The Borneo giant pitcher plant, Nepenthes rajah, is so large it can hold almost a gallon of liquid. With a reservoir so large, any nutrients from insects would be too diluted to do the plant much good. So biologists were curious how the Borneo’s giant pitcher plant got its nutrients. They discovered an amazing process whereby the plant lures rats and tree shrews with sweet nectar, not to eat them, but to feed them. During the day, the tree shrews come to lick the nectar from the rim and defecate into the plant. During the night, rats come to lick the sweet nectar and also use the pitcher plant as a toilet. The tree shrew/rat gets a valuable food source, nectar, while the pitcher plant gets to catch and absorb the “poop” from the shrew/rat, which supplies it with much-needed nitrogen. The plant needs the rat, and the rat needs the plant. Did this mutualism happen by accident and chance? When we see such a mutually beneficial design we know it points to a Designer.

 

And he answering said unto him, Lord, let it alone this year also, till I shall dig about it, and dung it.

~ Luke 13:8

21
Jan

Creation Devotional January 20 - Botany

Daily Devotional - January 20

 

Botany

 

The Venus flytrap is a carnivorous plant that grows only in bogs located in a tiny part of the world covering about 700 miles along the coast of North and South Carolina. These humid, sunny bogs lack nutrients that the plant needs, so this plant traps and eats insects! These insects are like vitamin pills for the plant.

 

How does this plant trap and digest insects?

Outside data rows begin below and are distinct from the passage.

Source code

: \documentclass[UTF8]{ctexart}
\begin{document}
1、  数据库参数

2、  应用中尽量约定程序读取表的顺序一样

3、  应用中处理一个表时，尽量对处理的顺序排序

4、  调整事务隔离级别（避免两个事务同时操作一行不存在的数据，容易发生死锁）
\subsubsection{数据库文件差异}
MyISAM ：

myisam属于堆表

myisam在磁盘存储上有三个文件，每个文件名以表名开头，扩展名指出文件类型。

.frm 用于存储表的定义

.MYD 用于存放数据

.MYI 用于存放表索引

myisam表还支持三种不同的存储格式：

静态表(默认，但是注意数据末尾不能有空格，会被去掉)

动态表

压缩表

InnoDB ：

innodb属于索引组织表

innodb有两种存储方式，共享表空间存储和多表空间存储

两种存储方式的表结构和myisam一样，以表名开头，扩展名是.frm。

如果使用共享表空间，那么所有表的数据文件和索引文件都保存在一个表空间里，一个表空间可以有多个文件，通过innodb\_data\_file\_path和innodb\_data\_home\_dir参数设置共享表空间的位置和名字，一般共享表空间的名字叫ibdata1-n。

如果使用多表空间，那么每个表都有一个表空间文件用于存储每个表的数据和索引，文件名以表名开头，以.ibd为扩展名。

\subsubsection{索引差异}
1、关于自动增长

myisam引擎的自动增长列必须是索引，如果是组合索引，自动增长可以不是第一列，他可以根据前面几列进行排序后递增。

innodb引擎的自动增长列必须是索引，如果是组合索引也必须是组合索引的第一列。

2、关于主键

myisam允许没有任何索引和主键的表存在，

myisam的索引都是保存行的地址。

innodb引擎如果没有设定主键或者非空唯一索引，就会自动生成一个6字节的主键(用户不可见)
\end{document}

  • First, it has to get the insects to come to it, so it produces a sweet smelling aroma.
  • Second, it has to know the insect is there. As the insect moves around on the “open mouth”, it triggers two hairs inside of the plant’s leaves.
  • Third, the plant has to trap the insect. When these two hairs are triggered, the trap snaps shut faster than the blink of an eye. These leaves snap by changing from convex (outward –curving) to concave (inward –curving) - similar to the way a tennis ball cut in half can be quickly flipped inside out.
  • Fourth, the plant must “eat” the insect. Trapped inside the imprisoned leaves, the insect is digested in three to ten days – leaving nothing but its exoskeleton. Then the trap reopens – allowing the exoskeleton to be blown away in the breeze.

If you believe in evolution, this trap had to develop over eons of time and thousands of generations. How did the plant, which had no brains, know what aroma to make to lure the insect? How did the plant know to use two hairs to trigger it shut and not just one? How many times did the trap close needlessly until it realized it needed to evolve two hairs to trigger its trap? Once the insect captured, how did the plant know how to develop the correct digestive juices in correct quantity? If it made too much, it could digest itself. The Venus flytrap was made by the Creator from the beginning. He put together a way for this plant to get extra vitamins that the soil lacked. He made the Venus flytrap with the right aroma, the right trapping mechanism, the right amount of digestive juices and much more so that it could survive and thrive in a small niche in this world. A Venus flytrap testifies that there is a Venus flytrap maker, and that maker is God.

 

O give thanks unto the Lord…who giveth food to all flesh:  for his mercy endureth for ever.